PROBLEM TO WORK ON: Find each line below where the word "textbf" occurs, and copy it.

......

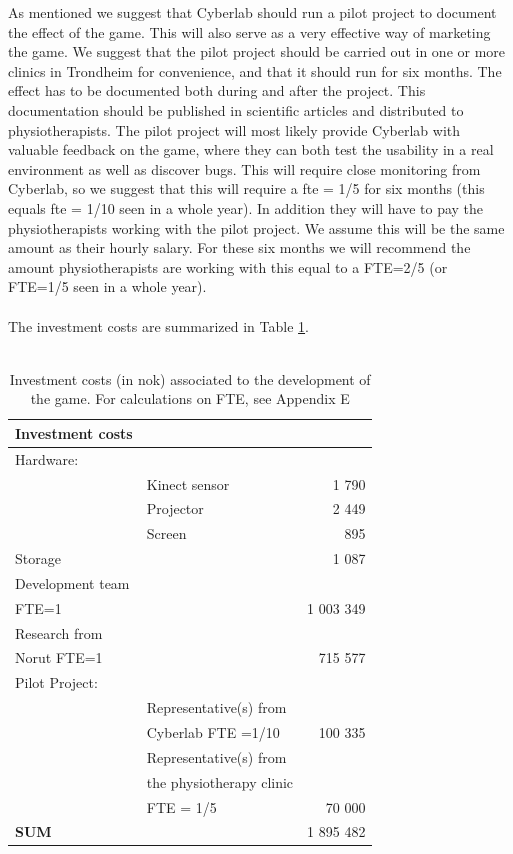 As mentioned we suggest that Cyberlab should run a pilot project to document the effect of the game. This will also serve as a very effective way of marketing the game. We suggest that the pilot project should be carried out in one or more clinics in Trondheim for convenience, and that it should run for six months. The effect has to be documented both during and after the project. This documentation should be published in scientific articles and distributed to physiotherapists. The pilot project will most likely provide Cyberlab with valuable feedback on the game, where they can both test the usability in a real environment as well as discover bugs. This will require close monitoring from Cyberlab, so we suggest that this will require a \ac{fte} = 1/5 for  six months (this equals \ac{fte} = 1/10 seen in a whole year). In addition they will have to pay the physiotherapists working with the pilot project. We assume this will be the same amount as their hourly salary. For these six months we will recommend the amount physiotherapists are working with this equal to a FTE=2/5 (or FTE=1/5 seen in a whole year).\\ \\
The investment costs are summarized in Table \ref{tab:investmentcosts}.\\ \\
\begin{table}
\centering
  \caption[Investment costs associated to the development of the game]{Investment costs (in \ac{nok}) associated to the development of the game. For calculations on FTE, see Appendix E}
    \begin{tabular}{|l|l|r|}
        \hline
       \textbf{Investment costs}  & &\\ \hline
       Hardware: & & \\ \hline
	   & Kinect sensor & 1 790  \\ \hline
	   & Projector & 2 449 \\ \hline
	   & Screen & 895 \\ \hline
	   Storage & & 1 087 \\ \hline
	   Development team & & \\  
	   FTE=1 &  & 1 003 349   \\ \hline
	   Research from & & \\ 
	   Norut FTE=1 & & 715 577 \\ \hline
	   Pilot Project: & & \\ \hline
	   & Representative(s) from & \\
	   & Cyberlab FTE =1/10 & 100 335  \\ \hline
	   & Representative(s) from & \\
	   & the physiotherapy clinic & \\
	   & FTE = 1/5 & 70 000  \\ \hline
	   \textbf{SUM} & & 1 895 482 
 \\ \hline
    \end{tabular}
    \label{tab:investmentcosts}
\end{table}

......

SOLUTION BELOW:
       \textbf{Investment costs}  & &\\ \hline
	   \textbf{SUM} & & 1 895 482 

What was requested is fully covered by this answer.